[Source texts of formatted documents]
··········

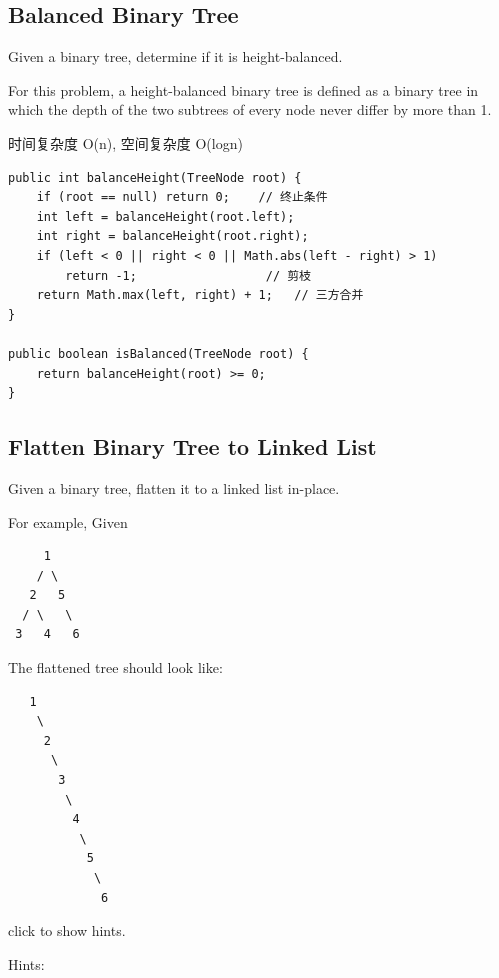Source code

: \documentclass[12pt]{book}
\begin{document}
\subsection{Balanced Binary Tree}
\label{sec-4-2-10}
Given a binary tree, determine if it is height-balanced.

For this problem, a height-balanced binary tree is defined as a binary tree in which the depth of the two subtrees of every node never differ by more than 1.

时间复杂度 O(n), 空间复杂度 O(logn)

\lstset{language=java,label= ,caption= ,numbers=none}
\begin{lstlisting}
public int balanceHeight(TreeNode root) {
    if (root == null) return 0;    // 终止条件
    int left = balanceHeight(root.left);
    int right = balanceHeight(root.right);
    if (left < 0 || right < 0 || Math.abs(left - right) > 1)
        return -1;                  // 剪枝
    return Math.max(left, right) + 1;   // 三方合并
}
        
public boolean isBalanced(TreeNode root) {
    return balanceHeight(root) >= 0;
}
\end{lstlisting}

\subsection{Flatten Binary Tree to Linked List}
\label{sec-4-2-11}
Given a binary tree, flatten it to a linked list in-place.

For example, Given
\lstset{language=java,label= ,caption= ,numbers=none}
\begin{lstlisting}
     1
    / \
   2   5
  / \   \
 3   4   6
\end{lstlisting}

The flattened tree should look like:
\lstset{language=java,label= ,caption= ,numbers=none}
\begin{lstlisting}
   1
    \
     2
      \
       3
        \
         4
          \
           5
            \
             6
\end{lstlisting}
click to show hints.

Hints:
\end{document}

··········

BRIEF:
Look for the word "TreeNode". Copy out every line of the data that has it.

WORKED SOLUTION:
public int balanceHeight(TreeNode root) {
public boolean isBalanced(TreeNode root) {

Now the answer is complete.